[Given entries]
- Opening Delimiter -

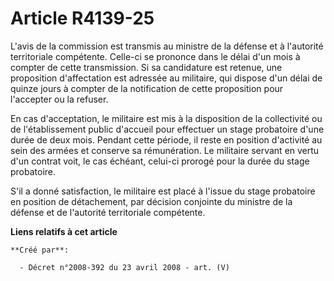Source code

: # Article R4139-25

L'avis de la commission est transmis au ministre de la défense et à l'autorité territoriale compétente. Celle-ci se prononce
dans le délai d'un mois à compter de cette transmission. Si sa candidature est retenue, une proposition d'affectation est
adressée au militaire, qui dispose d'un délai de quinze jours à compter de la notification de cette proposition pour
l'accepter ou la refuser.

En cas d'acceptation, le militaire est mis à la disposition de la collectivité ou de l'établissement public d'accueil pour
effectuer un stage probatoire d'une durée de deux mois. Pendant cette période, il reste en position d'activité au sein des
armées et conserve sa rémunération. Le militaire servant en vertu d'un contrat voit, le cas échéant, celui-ci prorogé pour la
durée du stage probatoire.

S'il a donné satisfaction, le militaire est placé à l'issue du stage probatoire en position de détachement, par décision
conjointe du ministre de la défense et de l'autorité territoriale compétente.

**Liens relatifs à cet article**

	**Créé par**:

	  - Décret n°2008-392 du 23 avril 2008 - art. (V)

- Closing Delimiter -

Output the line containing "effectuer un stage" and every line after it through the final line of the records above, exactly as written and nothing else.

[Task result]
effectuer un stage probatoire d'une durée de deux mois. Pendant cette période, il reste en position d'activité au sein des
armées et conserve sa rémunération. Le militaire servant en vertu d'un contrat voit, le cas échéant, celui-ci prorogé pour la
durée du stage probatoire.

S'il a donné satisfaction, le militaire est placé à l'issue du stage probatoire en position de détachement, par décision
conjointe du ministre de la défense et de l'autorité territoriale compétente.

**Liens relatifs à cet article**

	**Créé par**:

	  - Décret n°2008-392 du 23 avril 2008 - art. (V)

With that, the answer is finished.